Friendshifts: Navigating Changes In Your Relationships With Friends

Friendshifts: Navigating Changes In Your Relationships With Friends

Speaker: Deb Leipzig, Close Friend of a Woman Living With Advanced Cancer

You may have noticed that since you were diagnosed with metastatic breast cancer, there have been shifts in your friendships. Some friendships strengthened, other friendships weakened, and you may have even developed new friendships.  Deb Leipzig has a close friend living with advanced cancer and shared her insights and perspectives in order to help you develop strategies in improving communication, determining what roles your want your friends to play on your journey, and finding fulfilment in these relationships.

  • Not all friendships are one-size fits all. Determine the strengths of each friend and share your needs wisely.
  • Respect that this is unchartered territory for you and your friends.
  • Don’t feel pressure to have to give a medically detailed update to your friends – most of them are not oncologists specializing in metastatic breast cancer. This reduces the opportunity for them to offer unsolicited medical advice.
  • Try to communicate clearly what your logistical and emotional needs are. The more your friend understands your experience, the better she is able to help.
  • Most of you do not want to be a cancer patient full-time. Give back to the friendship in a way that is comfortable for you. Show an interest in your friend’s life.
    • This allows for cancer-free zones in your life.
    • It reduces the phenomenon of “Giver Burnout” and keeps both of you invested in the friendship.
  • It’s okay to share updates via mass email. Several women have sent out variations of this email:

Subject: Not another chain letter

I consider all of you friends and would like you to hear the following news from me, a reliable source who knows the facts, rather than relying on hearsay. I was diagnosed with stage 4 breast cancer, meaning that the cancer is in places other than my breasts and is not curable, but is treatable.
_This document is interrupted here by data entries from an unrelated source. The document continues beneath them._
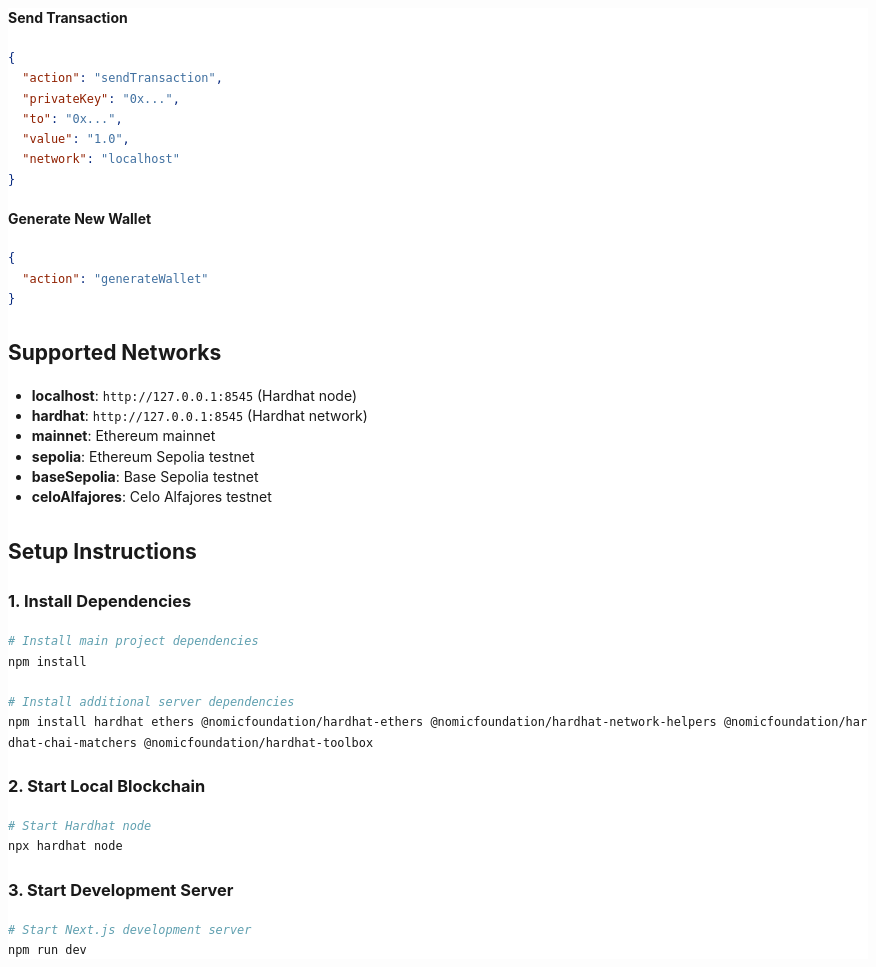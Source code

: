 #### Send Transaction
```json
{
  "action": "sendTransaction",
  "privateKey": "0x...",
  "to": "0x...",
  "value": "1.0",
  "network": "localhost"
}
```

#### Generate New Wallet
```json
{
  "action": "generateWallet"
}
```

## Supported Networks

- **localhost**: `http://127.0.0.1:8545` (Hardhat node)
- **hardhat**: `http://127.0.0.1:8545` (Hardhat network)
- **mainnet**: Ethereum mainnet
- **sepolia**: Ethereum Sepolia testnet
- **baseSepolia**: Base Sepolia testnet
- **celoAlfajores**: Celo Alfajores testnet

## Setup Instructions

### 1. Install Dependencies

```bash
# Install main project dependencies
npm install

# Install additional server dependencies
npm install hardhat ethers @nomicfoundation/hardhat-ethers @nomicfoundation/hardhat-network-helpers @nomicfoundation/hardhat-chai-matchers @nomicfoundation/hardhat-toolbox
```

### 2. Start Local Blockchain

```bash
# Start Hardhat node
npx hardhat node
```

### 3. Start Development Server

```bash
# Start Next.js development server
npm run dev
```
I know this community and its remarkable reputation for helping those in need.  If you would like to reach out to assist my family and me, the following are ways and things that you can do to help and things that I would appreciate that you not do.

Things that I would appreciate today:

  • Think of me in your prayers – my Hebrew name is ______________.
  • Send me a quick email letting me know that you are thinking of me.
  • Follow my lead.

Things I will appreciate in the future (timing TBA), but do not require now, as I hope to be self-sufficient for a while:

  • Going to the dry cleaners.
  • Picking up things at the supermarket.
  • Help with carpool commitments.

Things that I would appreciate NOT be done:

  • Please do not ask me how I am doing if you see me in public.  If I got myself together to be in the public domain, please let me enjoy forgetting about my illness for a while.
  • If I tell you “no, thank you” please do not take it personally, but I really do mean “no, thank you” for that particular time – I assure you that I will call upon you at some time in the future when I do need your help, whether it be to run an errand, make food, etc.
  • Please do not use my children as a conduit to inquire about my health or ask them how they are doing.  We are all coping as well as can be expected.
  • Please don’t offer advice unless I ask for it. You don’t have to feel pressure to problem-solve. Sometimes being a good listener is all I will need.

I hope you understand that it will be impossible for me to answer each email I receive.  I will try to send out a group email with frequent updates. I am sure this is not what you expected when you opened this email.  Thank you in advance for your love, concern, and respect for our method of dealing with this very difficult situation.